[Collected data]
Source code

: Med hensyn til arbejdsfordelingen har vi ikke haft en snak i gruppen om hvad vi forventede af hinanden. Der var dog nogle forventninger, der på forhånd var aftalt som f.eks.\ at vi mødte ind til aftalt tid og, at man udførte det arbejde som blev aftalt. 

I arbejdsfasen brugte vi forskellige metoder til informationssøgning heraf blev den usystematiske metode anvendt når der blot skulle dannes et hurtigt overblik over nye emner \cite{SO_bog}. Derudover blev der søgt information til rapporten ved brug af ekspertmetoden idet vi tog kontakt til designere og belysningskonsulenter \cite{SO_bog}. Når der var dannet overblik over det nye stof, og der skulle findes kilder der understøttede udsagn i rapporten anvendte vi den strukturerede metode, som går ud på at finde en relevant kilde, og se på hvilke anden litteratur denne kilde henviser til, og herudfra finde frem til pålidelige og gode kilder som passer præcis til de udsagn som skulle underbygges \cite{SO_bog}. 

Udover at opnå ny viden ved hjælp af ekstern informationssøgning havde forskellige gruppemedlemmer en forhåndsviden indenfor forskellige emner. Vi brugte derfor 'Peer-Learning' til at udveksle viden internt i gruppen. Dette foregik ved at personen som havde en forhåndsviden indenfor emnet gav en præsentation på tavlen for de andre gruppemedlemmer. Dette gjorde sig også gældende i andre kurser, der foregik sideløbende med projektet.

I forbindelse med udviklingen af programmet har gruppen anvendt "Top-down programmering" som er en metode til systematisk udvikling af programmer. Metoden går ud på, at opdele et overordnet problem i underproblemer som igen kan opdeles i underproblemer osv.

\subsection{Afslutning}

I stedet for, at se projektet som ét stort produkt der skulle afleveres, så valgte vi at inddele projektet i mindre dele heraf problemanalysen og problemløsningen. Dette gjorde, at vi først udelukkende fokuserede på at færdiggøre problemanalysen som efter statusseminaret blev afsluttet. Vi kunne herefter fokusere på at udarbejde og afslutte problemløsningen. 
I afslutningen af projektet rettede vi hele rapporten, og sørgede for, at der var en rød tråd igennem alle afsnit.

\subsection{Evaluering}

...

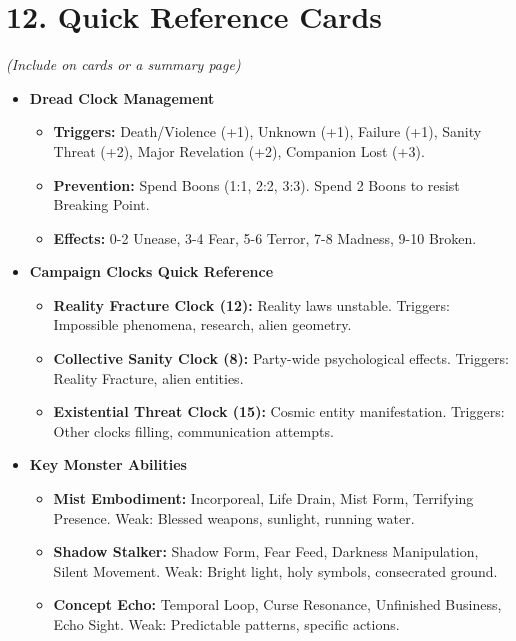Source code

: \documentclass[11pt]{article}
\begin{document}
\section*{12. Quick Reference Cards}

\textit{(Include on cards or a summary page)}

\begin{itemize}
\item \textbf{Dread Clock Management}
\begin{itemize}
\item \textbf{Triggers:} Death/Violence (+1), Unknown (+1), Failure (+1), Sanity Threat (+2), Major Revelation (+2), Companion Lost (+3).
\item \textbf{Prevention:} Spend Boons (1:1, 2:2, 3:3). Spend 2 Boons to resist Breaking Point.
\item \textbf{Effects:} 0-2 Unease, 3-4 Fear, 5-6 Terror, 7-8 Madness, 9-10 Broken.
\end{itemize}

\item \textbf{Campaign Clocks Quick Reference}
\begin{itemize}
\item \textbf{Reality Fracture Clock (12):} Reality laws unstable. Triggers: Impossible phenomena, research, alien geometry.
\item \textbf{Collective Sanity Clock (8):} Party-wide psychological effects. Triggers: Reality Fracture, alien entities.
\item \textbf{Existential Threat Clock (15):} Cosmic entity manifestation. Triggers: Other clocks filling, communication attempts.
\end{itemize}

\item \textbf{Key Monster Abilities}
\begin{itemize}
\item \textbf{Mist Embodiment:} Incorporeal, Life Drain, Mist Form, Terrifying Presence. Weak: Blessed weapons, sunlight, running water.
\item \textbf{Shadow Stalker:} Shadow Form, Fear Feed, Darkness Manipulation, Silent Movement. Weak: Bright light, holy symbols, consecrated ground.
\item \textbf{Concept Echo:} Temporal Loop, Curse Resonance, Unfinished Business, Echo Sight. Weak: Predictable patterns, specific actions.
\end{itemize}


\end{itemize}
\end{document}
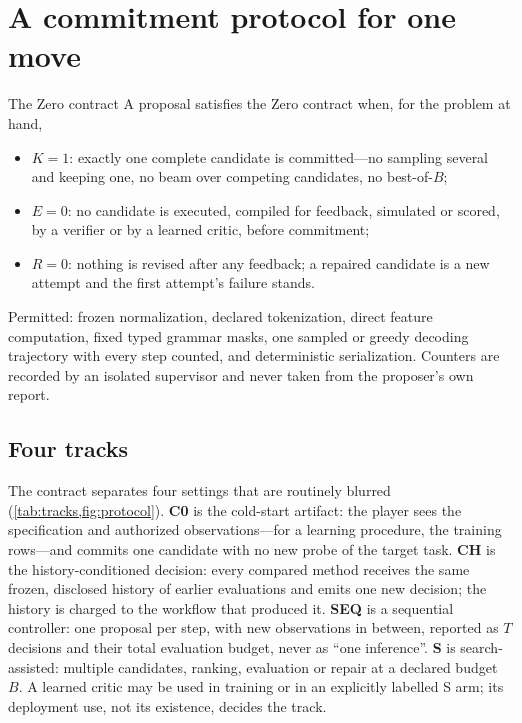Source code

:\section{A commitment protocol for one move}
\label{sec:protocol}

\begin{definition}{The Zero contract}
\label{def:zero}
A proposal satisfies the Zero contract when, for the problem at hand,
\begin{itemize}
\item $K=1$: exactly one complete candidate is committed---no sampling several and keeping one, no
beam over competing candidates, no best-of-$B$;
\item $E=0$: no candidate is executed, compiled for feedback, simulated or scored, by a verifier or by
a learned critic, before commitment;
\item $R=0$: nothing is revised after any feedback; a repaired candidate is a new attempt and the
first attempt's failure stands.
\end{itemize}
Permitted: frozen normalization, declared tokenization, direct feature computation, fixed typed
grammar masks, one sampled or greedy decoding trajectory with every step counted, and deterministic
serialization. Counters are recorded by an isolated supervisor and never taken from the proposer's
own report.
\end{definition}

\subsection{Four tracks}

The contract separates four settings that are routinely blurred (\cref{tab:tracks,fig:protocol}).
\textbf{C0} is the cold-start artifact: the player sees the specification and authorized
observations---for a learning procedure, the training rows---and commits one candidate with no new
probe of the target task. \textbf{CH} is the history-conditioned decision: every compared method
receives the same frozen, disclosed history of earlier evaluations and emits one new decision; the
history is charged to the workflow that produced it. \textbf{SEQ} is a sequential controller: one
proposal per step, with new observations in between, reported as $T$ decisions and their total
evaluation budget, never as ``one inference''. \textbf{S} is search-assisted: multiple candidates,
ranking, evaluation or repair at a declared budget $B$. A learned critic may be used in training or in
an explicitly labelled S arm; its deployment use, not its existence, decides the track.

...

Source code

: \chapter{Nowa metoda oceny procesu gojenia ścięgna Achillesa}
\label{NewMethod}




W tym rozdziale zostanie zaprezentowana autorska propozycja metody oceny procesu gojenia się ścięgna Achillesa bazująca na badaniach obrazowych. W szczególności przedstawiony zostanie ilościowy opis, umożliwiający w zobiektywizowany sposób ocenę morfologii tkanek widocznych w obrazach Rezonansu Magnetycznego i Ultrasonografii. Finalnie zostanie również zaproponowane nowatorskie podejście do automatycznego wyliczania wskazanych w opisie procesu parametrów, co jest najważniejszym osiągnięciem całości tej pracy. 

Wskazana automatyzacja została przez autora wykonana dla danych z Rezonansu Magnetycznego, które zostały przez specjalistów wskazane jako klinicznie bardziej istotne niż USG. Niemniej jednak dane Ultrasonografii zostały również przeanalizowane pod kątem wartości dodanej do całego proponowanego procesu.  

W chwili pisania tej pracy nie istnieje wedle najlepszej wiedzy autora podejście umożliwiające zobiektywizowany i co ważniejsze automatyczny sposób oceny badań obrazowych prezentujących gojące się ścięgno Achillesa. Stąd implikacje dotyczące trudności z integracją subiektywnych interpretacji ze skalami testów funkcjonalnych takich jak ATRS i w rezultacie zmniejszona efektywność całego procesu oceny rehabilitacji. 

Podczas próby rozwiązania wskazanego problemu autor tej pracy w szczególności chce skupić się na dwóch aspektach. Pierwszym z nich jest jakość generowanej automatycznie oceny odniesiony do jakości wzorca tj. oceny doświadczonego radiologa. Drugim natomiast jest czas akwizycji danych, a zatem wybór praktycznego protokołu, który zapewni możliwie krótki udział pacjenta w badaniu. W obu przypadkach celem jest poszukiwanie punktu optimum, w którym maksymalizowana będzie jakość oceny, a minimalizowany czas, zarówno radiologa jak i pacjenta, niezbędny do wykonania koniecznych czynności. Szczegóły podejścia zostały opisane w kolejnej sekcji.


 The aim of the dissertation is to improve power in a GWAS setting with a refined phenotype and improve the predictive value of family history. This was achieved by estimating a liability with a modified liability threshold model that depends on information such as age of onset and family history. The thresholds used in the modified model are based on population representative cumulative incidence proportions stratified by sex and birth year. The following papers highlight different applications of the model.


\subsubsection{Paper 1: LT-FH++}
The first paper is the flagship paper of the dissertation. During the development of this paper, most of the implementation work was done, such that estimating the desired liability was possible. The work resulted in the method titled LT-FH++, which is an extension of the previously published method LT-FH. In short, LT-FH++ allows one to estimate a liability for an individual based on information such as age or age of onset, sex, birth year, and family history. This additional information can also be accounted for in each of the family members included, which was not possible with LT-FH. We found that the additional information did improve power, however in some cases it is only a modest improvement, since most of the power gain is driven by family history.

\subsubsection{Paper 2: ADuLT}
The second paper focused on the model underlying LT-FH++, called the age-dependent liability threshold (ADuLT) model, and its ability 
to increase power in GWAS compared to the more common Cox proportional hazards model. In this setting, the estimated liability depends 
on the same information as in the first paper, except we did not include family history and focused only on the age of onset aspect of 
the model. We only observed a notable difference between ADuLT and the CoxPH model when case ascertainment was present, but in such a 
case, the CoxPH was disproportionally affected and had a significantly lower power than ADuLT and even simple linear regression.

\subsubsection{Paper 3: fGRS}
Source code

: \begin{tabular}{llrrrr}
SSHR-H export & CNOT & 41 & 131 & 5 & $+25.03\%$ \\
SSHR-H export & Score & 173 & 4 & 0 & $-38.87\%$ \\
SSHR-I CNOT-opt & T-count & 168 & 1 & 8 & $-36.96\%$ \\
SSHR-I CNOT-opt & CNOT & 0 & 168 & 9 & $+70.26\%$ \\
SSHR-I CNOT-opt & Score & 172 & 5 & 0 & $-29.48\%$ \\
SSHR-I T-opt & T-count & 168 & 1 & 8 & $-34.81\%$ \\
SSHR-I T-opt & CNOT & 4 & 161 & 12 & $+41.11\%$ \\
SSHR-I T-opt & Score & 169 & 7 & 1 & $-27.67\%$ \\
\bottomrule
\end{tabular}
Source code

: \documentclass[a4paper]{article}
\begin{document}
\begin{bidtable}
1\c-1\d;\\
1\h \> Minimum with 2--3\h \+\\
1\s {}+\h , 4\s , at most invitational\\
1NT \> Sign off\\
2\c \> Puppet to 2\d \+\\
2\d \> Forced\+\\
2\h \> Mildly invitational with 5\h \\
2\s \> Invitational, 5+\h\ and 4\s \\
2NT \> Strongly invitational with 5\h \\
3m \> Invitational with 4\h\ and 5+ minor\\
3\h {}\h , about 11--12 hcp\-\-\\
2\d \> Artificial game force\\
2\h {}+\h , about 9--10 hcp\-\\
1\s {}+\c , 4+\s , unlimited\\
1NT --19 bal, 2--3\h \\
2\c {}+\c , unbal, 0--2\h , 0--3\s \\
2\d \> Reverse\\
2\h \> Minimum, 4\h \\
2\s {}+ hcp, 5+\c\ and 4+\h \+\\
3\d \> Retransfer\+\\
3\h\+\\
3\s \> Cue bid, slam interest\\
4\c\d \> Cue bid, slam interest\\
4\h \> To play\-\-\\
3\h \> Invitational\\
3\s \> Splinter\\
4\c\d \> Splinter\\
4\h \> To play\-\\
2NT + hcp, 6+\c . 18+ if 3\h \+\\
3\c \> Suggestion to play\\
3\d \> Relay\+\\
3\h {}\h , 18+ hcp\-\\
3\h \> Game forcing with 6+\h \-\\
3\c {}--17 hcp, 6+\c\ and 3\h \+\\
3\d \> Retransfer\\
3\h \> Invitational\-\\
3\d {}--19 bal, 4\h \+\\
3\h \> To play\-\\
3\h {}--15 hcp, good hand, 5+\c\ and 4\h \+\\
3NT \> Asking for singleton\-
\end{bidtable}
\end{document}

• Assignment: Go through the data above and copy each line that holds the word "candidates".

• Result of this task:
beam over competing candidates, no best-of-$B$;
evaluation budget, never as ``one inference''. \textbf{S} is search-assisted: multiple candidates,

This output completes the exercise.